Reyes’s departure was cheesy. Manager Terry Collins more or less said so (in nicer words) after the game. It was the judgment of a nice guy who does not always think things through. But Reyes is essentially a good person who wants to please people, including himself. His smile has lighted up the Mets’ franchise since he arrived in 2003, the season he turned 20. But he would not have carried the Mets out of these hard times, and management could not afford him. Simple as that.

Other franchises are facing wrenching losses — Prince Fielder from Milwaukee, maybe even Albert Pujols from St. Louis, although Pujols needs to know that he will never have a better forum than his potential status as 1A with Stan the Man himself.
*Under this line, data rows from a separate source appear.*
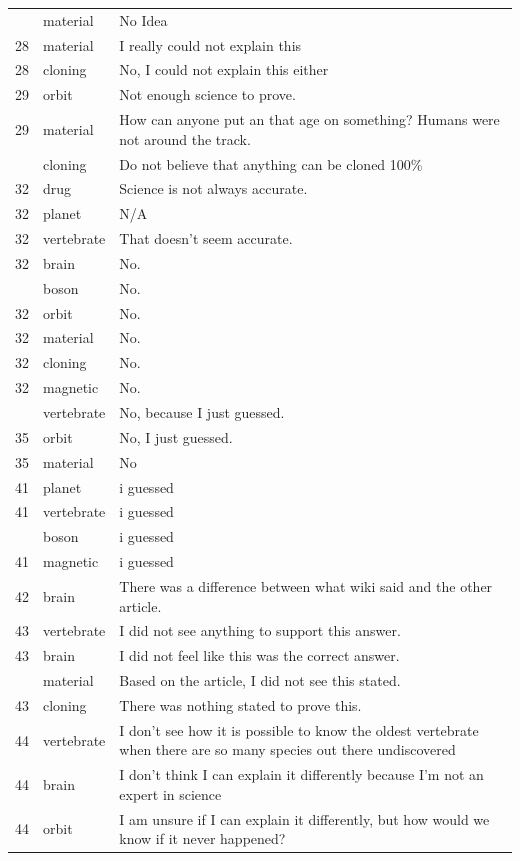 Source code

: \documentclass[
  doc,floatsintext]{apa6}
\begin{document}
\begin{longtable}[t]{>{}r>{}l>{\raggedright\arraybackslash}p{30em}}
\addlinespace
26 & material & No Idea\\
28 & material & I really could not explain this\\
28 & cloning & No, I could not explain this either\\
29 & orbit & Not enough science to prove.\\
29 & material & How can anyone put an  that age on something? Humans were not around the track.\\
\addlinespace
29 & cloning & Do not believe that anything can be cloned 100\%\\
32 & drug & Science is not always accurate.\\
32 & planet & N/A\\
32 & vertebrate & That doesn't seem accurate.\\
32 & brain & No.\\
\addlinespace
32 & boson & No.\\
32 & orbit & No.\\
32 & material & No.\\
32 & cloning & No.\\
32 & magnetic & No.\\
\addlinespace
35 & vertebrate & No, because I just guessed.\\
35 & orbit & No, I just guessed.\\
35 & material & No\\
41 & planet & i guessed\\
41 & vertebrate & i guessed\\
\addlinespace
41 & boson & i guessed\\
41 & magnetic & i guessed\\
42 & brain & There was a difference between what wiki said and the other article.\\
43 & vertebrate & I did not see anything to support this answer.\\
43 & brain & I did not feel like this was the correct answer.\\
\addlinespace
43 & material & Based on the article, I did not see this stated.\\
43 & cloning & There was nothing stated to prove this.\\
44 & vertebrate & I don’t see how it is possible to know the oldest vertebrate when there are so many species out there undiscovered\\
44 & brain & I don’t think I can explain it differently because I’m not an expert in science\\
44 & orbit & I am unsure if I can explain it differently, but how would we know if it never happened?\\

\end{longtable}
\end{document}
Reyes has to know that in the vast metropolis of New York he was never going to win five World Series the way Derek Jeter has done.

The worst thing about Reyes’s departure is that Mets’ fans cannot harbor much sentimentality for long. When Reyes pokes his handsome face out of the Marlins’ dugout on the evening of April 24, the Mets fans will give him a huge cheer, and he will respond with one of those smiles that can light up the night.

But Reyes will be playing in the same division as the Mets. The Marlins are on the upswing, or so they think. The Mets were a contender once upon a time. But that was before Uncle Bernie plunged them into the depression that we all need to acknowledge.